Have you actually measured the control stat response?


No and I'm not sure how I would?

They do get lazy and settings drift.


In case it's relevant, Mum used to run the boiler at position 4 (out
of 10) and that gave her the right temperature hot water and
background central heating. After the most recent plumbing changes we
found that it seemed to 'hang in there' better when set on 1. So, if
you turn the boiler on from cold, the main burner flame comes up
pretty well (but not in any way 'violent') runs nicely till the water
temp starts to pick up and fairly quickly (minutes) modulates down
slightly till it reaches the correct temperature (thermocouple in the
return) and then shuts down. The pump runs all the time the timer is
on (7-8, 5-6 or summat).

The overheat stat could be entirely innocent in this saga


Understood, but without being there watching (or logging?) the process
the two hours a day it's on, I'm not sure what I can do?

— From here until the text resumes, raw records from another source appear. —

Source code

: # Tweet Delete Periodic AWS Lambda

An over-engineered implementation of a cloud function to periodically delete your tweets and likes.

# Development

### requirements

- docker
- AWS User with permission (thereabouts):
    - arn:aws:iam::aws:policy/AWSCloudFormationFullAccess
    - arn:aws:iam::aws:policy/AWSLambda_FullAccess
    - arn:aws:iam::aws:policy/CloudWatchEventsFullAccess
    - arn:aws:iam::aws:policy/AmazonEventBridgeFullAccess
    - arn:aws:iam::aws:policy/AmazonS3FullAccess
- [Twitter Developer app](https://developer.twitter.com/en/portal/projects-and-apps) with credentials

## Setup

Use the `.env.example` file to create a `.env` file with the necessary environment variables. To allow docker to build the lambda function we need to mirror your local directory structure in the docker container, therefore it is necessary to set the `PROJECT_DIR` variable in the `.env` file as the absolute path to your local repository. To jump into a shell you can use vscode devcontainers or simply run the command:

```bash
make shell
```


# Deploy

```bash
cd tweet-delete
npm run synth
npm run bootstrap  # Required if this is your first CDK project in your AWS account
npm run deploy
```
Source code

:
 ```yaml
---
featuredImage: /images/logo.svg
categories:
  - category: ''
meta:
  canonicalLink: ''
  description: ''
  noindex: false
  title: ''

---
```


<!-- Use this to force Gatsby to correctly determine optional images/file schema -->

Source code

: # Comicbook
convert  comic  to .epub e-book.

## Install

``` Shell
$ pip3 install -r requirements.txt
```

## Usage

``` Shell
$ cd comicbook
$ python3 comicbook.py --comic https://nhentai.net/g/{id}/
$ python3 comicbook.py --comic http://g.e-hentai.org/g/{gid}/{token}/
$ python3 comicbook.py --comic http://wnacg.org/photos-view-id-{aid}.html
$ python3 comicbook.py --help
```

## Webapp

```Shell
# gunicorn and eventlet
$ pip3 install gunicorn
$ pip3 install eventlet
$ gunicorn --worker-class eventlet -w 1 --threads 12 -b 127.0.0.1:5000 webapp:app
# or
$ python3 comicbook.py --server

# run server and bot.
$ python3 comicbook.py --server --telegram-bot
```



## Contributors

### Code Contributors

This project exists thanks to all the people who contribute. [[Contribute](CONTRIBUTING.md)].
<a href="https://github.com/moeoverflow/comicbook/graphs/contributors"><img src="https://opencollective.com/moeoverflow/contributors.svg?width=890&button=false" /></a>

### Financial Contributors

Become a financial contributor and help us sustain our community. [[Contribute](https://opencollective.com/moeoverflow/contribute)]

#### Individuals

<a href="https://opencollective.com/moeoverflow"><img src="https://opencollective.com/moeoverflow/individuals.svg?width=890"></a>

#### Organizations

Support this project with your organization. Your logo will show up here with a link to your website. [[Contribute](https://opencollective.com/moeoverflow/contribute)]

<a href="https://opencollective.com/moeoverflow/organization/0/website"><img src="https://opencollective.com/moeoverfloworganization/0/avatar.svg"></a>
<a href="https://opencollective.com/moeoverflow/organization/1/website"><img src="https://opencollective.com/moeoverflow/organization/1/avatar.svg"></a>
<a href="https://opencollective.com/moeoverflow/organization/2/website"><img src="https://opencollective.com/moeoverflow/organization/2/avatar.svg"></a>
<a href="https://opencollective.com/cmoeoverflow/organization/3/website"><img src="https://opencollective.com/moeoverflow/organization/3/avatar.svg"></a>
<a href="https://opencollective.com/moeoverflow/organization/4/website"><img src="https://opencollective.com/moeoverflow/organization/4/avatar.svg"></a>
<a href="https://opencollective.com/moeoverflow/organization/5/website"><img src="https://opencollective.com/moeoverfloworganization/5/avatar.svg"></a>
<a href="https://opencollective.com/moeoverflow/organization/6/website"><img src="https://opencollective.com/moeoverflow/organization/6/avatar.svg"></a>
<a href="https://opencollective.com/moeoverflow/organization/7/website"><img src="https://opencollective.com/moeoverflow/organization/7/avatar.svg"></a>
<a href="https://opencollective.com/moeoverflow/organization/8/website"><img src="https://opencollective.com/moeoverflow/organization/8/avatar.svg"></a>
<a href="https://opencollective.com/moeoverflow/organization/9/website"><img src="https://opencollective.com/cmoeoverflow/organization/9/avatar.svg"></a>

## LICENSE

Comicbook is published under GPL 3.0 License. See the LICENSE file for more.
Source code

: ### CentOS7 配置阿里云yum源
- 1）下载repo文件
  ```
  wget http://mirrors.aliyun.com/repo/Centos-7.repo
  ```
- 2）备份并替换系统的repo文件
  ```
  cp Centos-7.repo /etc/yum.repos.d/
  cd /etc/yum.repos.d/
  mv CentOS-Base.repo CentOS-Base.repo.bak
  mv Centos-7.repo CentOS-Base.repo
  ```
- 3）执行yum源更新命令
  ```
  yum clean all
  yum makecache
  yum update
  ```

Something Andrew said re a pump overrun timer got me thinking (as it
doesn't have one). A while back Mum had the system on 24/7 which would
mean the pump would also be on 24/7. This would mean there was never a
chance of any overtemp down to lack of water flow.

When I went round there yesterday (to do other things) I noticed the
water wasn't hot and therefore the chances are the boiler overtemp
stat may have tripped again. If manually resetting it works and the
boiler runs ok again, I could temporarily re-wire the pump to be on
24/7 and leave just the boiler on the timer? If that works, can you
get 'stand alone' overrun timers? [1]

Cheers, T i m

[1] I think you could years ago, or I made one with a delay timer
relay on my Uncles very basic CH system.